■ **YOUR ASSIGNMENT**:
From the listing below, output the lines between the one with "return a smaller" and the one with "No. & vector & center & mapping \\ \hline \endhead", including those two, and nothing else. Pictures are not copied.

== == ==

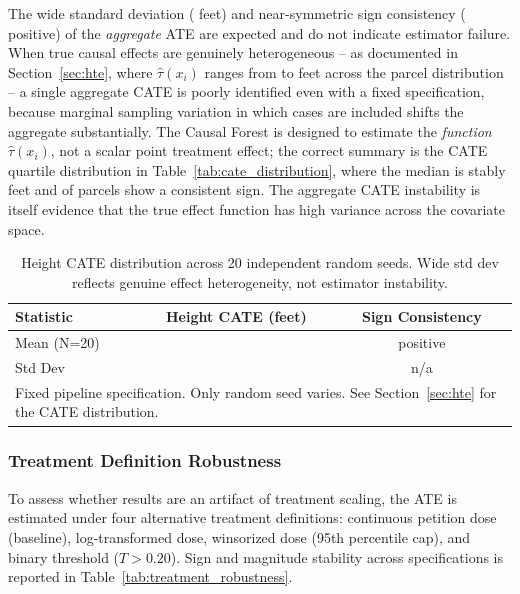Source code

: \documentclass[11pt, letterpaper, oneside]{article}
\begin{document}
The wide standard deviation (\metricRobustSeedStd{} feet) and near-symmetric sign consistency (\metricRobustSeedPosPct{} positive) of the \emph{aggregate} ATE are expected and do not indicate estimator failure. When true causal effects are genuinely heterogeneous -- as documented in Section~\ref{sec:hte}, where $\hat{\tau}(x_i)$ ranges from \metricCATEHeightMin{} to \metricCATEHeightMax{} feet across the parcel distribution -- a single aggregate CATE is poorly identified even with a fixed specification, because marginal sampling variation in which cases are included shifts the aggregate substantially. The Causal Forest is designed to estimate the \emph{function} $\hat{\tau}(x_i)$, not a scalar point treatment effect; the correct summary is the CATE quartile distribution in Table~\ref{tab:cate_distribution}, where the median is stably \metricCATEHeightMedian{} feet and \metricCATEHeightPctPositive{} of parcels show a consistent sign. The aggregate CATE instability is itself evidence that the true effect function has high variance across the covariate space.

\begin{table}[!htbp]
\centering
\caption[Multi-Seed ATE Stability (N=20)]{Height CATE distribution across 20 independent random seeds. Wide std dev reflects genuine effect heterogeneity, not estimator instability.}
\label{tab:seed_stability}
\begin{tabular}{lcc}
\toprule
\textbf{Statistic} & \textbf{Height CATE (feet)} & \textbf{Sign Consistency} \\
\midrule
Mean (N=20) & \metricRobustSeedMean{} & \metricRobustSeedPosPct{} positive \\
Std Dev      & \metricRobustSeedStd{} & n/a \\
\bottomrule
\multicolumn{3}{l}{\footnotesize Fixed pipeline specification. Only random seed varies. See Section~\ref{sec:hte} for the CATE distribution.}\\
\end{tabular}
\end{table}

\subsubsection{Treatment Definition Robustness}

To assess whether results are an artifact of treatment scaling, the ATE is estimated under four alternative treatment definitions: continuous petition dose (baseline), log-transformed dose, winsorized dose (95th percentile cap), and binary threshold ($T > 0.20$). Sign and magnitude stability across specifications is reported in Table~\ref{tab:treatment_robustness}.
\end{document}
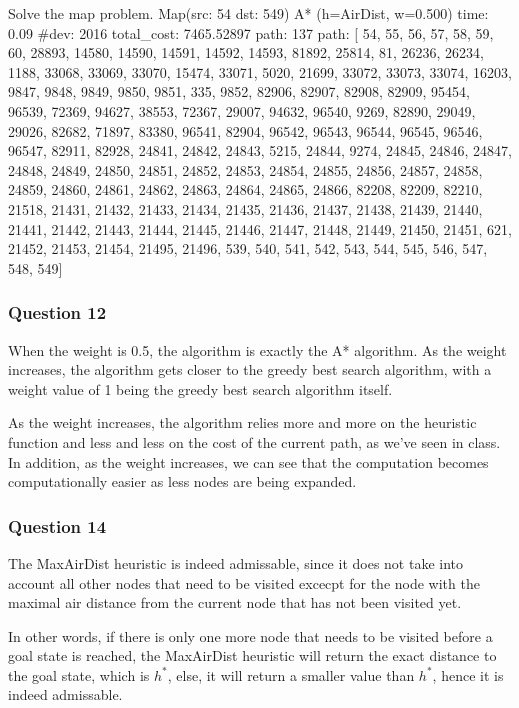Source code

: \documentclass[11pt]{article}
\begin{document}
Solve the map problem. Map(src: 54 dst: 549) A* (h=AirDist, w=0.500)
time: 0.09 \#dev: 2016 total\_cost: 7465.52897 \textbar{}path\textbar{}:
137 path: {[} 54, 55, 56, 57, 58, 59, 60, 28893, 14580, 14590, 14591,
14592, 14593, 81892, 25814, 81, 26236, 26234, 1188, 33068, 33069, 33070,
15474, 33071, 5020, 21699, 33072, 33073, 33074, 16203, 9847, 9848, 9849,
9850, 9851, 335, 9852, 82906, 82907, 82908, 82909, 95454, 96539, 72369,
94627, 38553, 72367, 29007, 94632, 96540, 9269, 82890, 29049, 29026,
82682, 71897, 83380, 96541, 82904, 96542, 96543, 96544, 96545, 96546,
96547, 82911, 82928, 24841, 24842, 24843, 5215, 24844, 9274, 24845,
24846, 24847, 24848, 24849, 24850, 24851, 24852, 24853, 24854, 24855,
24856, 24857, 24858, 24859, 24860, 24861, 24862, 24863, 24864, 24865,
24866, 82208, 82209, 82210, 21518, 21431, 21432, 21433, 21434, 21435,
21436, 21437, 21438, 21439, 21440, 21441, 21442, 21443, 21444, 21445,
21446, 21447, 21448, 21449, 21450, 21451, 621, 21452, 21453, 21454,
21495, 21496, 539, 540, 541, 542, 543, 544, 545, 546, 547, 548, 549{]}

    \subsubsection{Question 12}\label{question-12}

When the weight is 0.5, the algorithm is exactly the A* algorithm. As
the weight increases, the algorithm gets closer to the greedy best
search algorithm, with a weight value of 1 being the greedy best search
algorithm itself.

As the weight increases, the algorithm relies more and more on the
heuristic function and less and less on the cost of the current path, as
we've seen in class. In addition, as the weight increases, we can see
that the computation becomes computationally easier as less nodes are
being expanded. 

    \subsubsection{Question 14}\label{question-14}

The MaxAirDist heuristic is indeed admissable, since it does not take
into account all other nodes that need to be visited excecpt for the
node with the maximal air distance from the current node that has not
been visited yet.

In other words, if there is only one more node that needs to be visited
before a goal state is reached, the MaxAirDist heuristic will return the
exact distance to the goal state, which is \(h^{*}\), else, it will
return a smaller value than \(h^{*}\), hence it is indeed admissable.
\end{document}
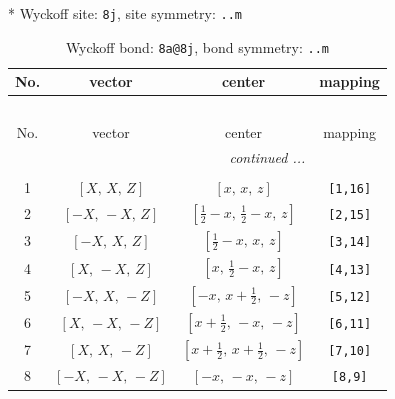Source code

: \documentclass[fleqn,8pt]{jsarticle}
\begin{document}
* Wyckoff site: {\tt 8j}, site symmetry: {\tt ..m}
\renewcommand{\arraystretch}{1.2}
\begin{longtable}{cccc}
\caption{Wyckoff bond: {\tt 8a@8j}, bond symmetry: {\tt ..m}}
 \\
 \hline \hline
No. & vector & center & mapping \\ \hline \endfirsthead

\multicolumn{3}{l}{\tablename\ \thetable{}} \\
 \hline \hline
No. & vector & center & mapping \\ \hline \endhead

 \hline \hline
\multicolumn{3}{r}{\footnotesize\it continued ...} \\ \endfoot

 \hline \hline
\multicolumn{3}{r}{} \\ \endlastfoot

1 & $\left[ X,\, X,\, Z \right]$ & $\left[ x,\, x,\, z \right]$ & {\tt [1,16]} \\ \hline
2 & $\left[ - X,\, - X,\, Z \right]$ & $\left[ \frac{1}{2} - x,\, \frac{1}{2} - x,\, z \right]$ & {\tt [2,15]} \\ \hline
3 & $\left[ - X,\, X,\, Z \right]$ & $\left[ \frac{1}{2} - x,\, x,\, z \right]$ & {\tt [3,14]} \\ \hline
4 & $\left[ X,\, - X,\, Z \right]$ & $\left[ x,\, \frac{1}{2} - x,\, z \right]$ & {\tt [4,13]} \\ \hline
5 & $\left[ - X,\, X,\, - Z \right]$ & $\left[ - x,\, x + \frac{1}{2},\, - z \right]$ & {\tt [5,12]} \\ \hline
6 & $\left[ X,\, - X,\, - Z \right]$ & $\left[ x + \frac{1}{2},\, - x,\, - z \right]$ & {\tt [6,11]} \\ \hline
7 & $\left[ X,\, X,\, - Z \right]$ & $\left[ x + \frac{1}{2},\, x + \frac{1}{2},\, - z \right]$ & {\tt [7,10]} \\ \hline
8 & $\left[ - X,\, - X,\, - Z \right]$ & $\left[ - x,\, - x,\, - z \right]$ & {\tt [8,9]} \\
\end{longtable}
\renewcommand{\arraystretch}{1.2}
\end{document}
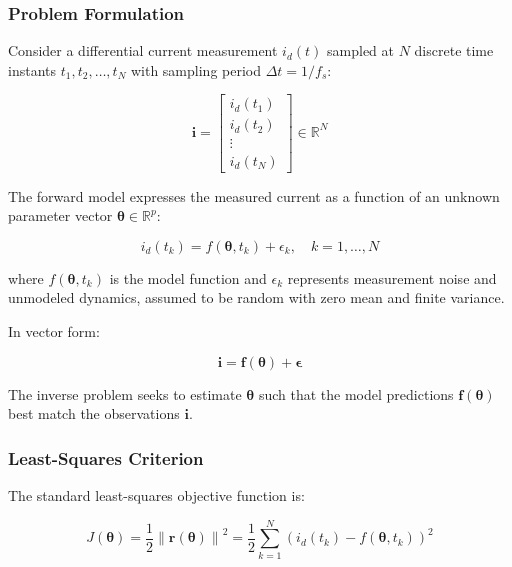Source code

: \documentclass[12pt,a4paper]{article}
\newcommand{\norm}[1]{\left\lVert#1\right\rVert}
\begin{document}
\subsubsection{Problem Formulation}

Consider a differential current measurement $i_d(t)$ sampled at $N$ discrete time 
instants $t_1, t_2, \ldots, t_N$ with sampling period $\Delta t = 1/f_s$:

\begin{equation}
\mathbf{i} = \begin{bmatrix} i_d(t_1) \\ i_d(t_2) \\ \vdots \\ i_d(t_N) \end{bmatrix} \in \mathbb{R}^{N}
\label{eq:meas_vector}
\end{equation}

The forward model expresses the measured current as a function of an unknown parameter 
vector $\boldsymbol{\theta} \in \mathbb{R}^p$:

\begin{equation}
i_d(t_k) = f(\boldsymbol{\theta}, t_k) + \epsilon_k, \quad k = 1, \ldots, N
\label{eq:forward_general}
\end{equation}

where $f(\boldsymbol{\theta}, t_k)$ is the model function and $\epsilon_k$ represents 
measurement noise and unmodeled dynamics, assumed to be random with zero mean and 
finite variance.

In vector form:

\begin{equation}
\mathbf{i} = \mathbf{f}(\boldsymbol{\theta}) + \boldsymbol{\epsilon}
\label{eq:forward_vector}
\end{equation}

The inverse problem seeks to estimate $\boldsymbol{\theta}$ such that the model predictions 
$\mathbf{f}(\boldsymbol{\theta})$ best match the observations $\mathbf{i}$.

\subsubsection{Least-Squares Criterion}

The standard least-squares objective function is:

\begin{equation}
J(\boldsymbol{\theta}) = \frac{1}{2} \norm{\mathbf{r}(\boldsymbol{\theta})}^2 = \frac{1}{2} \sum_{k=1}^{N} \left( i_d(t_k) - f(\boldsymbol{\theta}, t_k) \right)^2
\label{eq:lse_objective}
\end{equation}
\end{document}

== == ==

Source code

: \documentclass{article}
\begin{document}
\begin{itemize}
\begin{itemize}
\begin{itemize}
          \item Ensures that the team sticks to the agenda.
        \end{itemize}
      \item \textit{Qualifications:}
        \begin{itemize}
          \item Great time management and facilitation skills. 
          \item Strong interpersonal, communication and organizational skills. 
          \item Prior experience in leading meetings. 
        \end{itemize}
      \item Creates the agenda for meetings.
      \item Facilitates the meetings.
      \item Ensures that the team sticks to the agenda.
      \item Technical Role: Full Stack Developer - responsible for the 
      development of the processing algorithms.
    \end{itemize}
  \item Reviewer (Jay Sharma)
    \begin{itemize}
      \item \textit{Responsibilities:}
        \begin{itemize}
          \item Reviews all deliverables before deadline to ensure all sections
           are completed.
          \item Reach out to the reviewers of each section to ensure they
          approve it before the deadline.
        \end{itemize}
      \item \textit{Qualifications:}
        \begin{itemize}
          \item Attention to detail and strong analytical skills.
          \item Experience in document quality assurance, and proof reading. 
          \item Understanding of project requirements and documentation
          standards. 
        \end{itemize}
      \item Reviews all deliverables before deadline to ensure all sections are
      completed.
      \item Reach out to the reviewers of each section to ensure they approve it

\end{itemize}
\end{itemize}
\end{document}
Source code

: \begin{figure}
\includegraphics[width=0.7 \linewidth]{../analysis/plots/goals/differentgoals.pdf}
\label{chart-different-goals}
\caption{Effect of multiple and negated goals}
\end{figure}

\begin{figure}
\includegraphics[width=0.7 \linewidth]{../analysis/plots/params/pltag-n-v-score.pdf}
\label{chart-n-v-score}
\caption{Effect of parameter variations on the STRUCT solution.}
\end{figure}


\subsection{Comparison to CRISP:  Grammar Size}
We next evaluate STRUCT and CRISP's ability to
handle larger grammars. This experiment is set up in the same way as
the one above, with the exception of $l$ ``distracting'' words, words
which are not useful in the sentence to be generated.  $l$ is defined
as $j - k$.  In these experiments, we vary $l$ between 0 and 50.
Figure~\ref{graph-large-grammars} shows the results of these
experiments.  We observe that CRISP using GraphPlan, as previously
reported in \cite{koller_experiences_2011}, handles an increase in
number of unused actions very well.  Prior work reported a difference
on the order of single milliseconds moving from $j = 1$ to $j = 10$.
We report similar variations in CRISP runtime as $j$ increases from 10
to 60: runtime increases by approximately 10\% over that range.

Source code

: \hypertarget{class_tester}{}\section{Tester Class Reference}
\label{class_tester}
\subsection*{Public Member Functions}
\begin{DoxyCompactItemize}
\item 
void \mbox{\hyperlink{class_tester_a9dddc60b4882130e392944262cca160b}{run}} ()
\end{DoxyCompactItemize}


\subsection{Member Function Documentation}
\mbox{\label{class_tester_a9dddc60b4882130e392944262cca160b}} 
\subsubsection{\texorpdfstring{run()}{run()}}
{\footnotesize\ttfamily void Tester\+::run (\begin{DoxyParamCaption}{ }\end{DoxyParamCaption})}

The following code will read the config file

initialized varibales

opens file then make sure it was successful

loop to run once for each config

== == ==

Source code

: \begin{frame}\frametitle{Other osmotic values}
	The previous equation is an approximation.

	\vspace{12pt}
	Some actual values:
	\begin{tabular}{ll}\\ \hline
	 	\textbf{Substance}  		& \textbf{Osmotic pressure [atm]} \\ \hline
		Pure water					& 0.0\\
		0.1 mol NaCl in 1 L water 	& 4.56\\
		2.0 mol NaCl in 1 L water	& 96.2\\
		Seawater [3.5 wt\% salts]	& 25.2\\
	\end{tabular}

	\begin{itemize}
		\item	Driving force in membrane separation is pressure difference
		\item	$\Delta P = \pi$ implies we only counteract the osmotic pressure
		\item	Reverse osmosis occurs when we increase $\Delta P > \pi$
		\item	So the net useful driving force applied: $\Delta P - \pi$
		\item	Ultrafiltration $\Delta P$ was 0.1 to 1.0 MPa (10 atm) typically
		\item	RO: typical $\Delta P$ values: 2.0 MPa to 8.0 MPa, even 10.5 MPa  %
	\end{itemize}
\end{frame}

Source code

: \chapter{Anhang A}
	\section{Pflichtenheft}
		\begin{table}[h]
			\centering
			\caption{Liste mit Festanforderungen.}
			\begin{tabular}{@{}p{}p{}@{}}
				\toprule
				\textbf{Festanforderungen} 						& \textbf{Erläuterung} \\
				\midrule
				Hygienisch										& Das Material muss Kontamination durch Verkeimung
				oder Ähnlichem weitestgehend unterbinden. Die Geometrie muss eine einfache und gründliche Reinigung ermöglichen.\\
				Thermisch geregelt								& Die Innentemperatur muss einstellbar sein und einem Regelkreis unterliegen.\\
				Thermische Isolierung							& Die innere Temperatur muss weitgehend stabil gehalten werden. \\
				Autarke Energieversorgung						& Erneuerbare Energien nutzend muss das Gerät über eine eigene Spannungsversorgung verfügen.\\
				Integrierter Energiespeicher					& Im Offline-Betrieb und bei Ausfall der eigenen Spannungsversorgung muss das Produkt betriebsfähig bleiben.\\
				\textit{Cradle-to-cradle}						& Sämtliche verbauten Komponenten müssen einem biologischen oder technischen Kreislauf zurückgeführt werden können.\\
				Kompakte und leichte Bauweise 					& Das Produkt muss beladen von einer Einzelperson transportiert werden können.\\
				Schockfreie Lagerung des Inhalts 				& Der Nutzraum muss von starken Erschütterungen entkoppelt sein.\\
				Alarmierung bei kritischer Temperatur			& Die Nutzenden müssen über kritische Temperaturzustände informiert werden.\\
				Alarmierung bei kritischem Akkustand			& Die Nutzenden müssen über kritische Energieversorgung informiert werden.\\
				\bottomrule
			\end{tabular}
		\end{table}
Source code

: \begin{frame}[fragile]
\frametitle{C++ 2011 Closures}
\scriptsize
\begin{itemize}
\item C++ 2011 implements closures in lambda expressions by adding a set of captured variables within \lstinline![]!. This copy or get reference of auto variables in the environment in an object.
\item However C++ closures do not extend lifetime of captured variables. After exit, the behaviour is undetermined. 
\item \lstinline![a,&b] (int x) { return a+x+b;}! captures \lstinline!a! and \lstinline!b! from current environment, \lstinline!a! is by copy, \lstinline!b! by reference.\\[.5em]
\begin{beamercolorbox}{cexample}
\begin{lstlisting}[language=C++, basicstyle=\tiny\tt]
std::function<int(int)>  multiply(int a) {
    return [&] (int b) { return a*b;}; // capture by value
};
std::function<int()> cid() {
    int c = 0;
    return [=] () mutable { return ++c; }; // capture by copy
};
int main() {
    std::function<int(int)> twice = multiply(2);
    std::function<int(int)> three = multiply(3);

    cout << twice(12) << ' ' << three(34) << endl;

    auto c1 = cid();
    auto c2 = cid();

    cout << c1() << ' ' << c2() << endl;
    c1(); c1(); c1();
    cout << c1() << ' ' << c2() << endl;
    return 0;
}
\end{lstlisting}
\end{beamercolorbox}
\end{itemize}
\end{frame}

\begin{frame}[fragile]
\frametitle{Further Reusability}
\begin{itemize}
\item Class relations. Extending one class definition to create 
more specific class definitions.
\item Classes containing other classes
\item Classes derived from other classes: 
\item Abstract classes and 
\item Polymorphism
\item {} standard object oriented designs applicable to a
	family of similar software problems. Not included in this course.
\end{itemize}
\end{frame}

== == ==

■ **ANSWER BOX**:
return a smaller value than \(h^{*}\), hence it is indeed admissable.
\end{document}
Source code

: \documentclass[fleqn,8pt]{jsarticle}
\begin{document}
* Wyckoff site: {\tt 8j}, site symmetry: {\tt ..m}
\renewcommand{\arraystretch}{1.2}
\begin{longtable}{cccc}
\caption{Wyckoff bond: {\tt 8a@8j}, bond symmetry: {\tt ..m}}
 \\
 \hline \hline
No. & vector & center & mapping \\ \hline \endfirsthead

\multicolumn{3}{l}{\tablename\ \thetable{}} \\
 \hline \hline
No. & vector & center & mapping \\ \hline \endhead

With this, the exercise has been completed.